Data records:
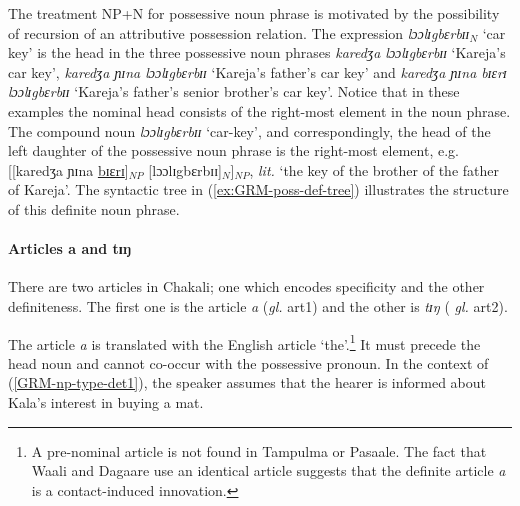 \begin{exe}
\begin{exe}
\begin{exe}
{\begin{exe}
\begin{exe}
The treatment  NP+N for possessive noun phrase is   motivated  by the
possibility of  recursion of  an attributive possession relation. The expression
{\it lɔɔlɪgbɛrbɪɪ}$_{N}$  `car 
key' is the head in the three possessive noun phrases   {\it karedʒa
lɔɔlɪgbɛrbɪɪ}
`Kareja's car key', {\it karedʒa ɲɪna lɔɔlɪgbɛrbɪɪ} `Kareja's father's car
 key' and {\it karedʒa ɲɪna bɪɛrɪ lɔɔlɪgbɛrbɪɪ}
`Kareja's father's senior brother's car  key'.  Notice that in these examples
  the nominal head consists of the right-most element in the noun phrase. The
compound noun  {\it  lɔɔlɪgbɛrbɪɪ}  `car-key', and correspondingly,
the head of the left daughter of the  possessive noun phrase is the right-most
element, e.g.   [[karedʒa ɲɪna \underline{bɪɛrɪ}]$_{NP}$
[lɔɔlɪgbɛrbɪɪ]$_{N}$]$_{NP}$,
{\it lit.} `the key of the brother of the father of
Kareja'. The syntactic tree in (\ref{ex:GRM-poss-def-tree}) illustrates the
structure of this definite noun phrase.


\ea\label{ex:GRM-poss-def-tree}
\z





\paragraph{Articles a and tɪŋ}
\label{sec:GRM-np-def-articles}

There are two articles in Chakali; one which encodes specificity and the other
definiteness. The first one is the 
article {\it a} ({\it gl.} {\sc art1}) and the other is  {\it tɪŋ}  ({\it
gl.} {\sc art2}).  

The  article {\it a} is translated with the English article
`the'.\footnote{A pre-nominal article is not found in Tampulma or Pasaale. The
fact that
Waali and Dagaare use an identical  article suggests that the definite article
{\it a}
is a contact-induced innovation.} It must precede the head noun and cannot
co-occur with the possessive pronoun.  In the context of
(\ref{GRM-np-type-det1}), the speaker assumes that the hearer is informed about
Kala's interest in buying a mat. 



\end{exe}
\end{exe}}
\end{exe}
\end{exe}
\end{exe}
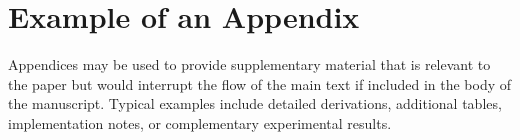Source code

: \section{Example of an Appendix}
Appendices may be used to provide supplementary material that is relevant to the paper but would interrupt the flow of the main text if included in the body of the manuscript. Typical examples include detailed derivations, additional tables, implementation notes, or complementary experimental results.

%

Action item: Every line of the records above that contains the word "right" should be counted, and only the total given.

Solution to this problem: 2